Convencido de las bondades de la partitura –los alemanes nunca se manifestaron satisfechos con la adaptación que el francés hizo de la obra de Goethe al punto que todavía hoy se representa con el título de Margarete-, el editor de Gounod, Antoine Choudens adquirió sus derechos. Fundada en 1844, la casa editorial Choudens terminaría convirtiéndose en una de los principales referentes de la edición musical francesa, teniendo a su cargo la gestión de obras notables del repertorio operístico como “Carmen” de George Bizet o “Benvenuto Cellini” de Héctor Berlioz.

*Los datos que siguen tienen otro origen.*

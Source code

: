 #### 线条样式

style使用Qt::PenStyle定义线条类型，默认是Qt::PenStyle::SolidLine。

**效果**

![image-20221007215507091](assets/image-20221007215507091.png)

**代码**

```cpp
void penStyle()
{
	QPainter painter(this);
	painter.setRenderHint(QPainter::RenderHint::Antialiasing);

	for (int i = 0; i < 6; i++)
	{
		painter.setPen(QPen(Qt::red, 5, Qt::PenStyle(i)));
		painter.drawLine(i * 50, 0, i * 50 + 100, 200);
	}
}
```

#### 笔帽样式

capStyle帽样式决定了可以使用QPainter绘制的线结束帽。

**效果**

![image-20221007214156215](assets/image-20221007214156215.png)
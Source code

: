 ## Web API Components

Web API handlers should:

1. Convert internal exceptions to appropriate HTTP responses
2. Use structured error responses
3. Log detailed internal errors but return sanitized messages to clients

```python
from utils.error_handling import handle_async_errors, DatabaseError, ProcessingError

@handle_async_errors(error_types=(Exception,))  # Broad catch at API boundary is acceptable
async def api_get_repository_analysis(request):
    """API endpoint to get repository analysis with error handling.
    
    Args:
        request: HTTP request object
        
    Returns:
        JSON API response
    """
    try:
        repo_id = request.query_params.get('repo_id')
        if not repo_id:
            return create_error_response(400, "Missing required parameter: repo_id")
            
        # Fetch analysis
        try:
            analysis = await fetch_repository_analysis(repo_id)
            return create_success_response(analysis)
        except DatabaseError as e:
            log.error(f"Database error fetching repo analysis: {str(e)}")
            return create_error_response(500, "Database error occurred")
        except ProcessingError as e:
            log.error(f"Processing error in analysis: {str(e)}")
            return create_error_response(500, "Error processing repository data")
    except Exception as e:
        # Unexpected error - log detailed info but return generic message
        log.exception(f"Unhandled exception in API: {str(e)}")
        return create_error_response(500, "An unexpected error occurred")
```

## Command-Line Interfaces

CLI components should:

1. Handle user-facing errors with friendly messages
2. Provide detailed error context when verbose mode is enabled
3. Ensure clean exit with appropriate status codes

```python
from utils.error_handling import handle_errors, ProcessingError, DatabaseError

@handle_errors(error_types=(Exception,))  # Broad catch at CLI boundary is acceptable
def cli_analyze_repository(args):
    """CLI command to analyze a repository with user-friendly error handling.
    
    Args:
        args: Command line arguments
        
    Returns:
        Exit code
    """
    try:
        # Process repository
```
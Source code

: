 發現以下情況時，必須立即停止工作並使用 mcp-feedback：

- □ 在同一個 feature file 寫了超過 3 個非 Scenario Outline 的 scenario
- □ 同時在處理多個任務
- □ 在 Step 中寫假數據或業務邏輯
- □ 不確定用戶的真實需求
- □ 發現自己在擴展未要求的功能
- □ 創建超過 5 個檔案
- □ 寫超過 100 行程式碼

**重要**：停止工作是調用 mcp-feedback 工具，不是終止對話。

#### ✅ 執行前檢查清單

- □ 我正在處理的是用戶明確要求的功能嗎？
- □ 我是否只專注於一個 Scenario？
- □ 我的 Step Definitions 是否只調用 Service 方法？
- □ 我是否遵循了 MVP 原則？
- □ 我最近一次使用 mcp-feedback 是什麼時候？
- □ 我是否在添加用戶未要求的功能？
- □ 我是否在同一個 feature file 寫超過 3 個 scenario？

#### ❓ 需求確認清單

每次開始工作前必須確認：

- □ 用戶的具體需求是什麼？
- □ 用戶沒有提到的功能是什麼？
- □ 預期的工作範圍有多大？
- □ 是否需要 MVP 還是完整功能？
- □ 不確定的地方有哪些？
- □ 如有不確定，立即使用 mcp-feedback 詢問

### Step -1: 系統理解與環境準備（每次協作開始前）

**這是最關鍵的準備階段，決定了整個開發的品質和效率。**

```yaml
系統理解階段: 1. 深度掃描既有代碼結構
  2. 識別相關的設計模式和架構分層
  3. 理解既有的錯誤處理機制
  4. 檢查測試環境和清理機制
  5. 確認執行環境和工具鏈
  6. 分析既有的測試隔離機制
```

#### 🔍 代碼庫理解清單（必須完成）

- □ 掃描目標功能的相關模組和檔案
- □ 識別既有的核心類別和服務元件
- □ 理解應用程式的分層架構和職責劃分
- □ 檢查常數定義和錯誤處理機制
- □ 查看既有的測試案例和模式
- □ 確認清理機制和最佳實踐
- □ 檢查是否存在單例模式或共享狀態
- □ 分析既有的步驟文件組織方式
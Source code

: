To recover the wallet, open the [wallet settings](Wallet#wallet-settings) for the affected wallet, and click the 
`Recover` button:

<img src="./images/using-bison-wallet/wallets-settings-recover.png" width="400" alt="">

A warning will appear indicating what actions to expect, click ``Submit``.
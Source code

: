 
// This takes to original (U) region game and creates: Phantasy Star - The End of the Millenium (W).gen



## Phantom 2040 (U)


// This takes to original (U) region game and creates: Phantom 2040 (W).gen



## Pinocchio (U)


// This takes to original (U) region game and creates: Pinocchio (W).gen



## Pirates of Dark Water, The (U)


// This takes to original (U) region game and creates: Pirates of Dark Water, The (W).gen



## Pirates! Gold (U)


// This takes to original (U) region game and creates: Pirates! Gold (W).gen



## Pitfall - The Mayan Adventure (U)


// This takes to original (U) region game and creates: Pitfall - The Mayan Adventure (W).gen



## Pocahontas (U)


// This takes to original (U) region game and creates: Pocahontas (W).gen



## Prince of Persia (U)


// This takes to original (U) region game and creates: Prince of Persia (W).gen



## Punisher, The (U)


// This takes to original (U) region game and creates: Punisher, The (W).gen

Al igual que el resto de las principales editoriales de música de la época -como la más famosa Ricordi-, la propiedad de la empresa fue pasando de mano en mano dentro de la familia hasta su venta definitiva a una corporación editorial internacional ya en nuestro siglo. Lo cierto es que en sintonía con la impronta emprendedora de la época, Choudens inició una gira por varios países de Europa al tiempo que comenzó a gestionar sucesivos cambios en la partitura original de modo de adecuarla a los diferentes gustos nacionales de la época. Fue así que logró, entre otros cambios, que el autor reemplazara los diálogos incluidos en la versión original por recitativos –diálogos apoyados por música- o el que fue determinante para lograr su estreno en la Ópera de Paris en 1869, teatro que le había vedado su ingreso una década antes: la incorporación de la escena de baile La noche de Walpurgis.
Se trata, sin lugar a dudas, del momento más popular de la partitura y sin lugar a dudas el más impactante desde el punto de vista visual y musical, ya que recrea el momento en que Mefistófeles lleva a Fausto a las montañas del Brocken para presenciar la Noche de brujas. Con esa incorporación –ahora sí indudablemente “vistosa”- sumada desde luego a las tantas otras virtudes que el diestro editor entrevió en el original de su autor, la ópera de Gounod inició su camino triunfal.

Como triunfal resulta, qué duda cabe, la actual representación del Colón con la puesta en escena de Stefano Poda y la extraordinaria batuta de Jan Latham-Koenig. De la mano de ambos, el público del Colón, extasiado, pareció, como Fausto, estar viviendo su propia noche de Walpurgis.
* Sociólogo (UBA) especializado en temas culturales. Doctorando en Ciencias Humanas (UNSAM).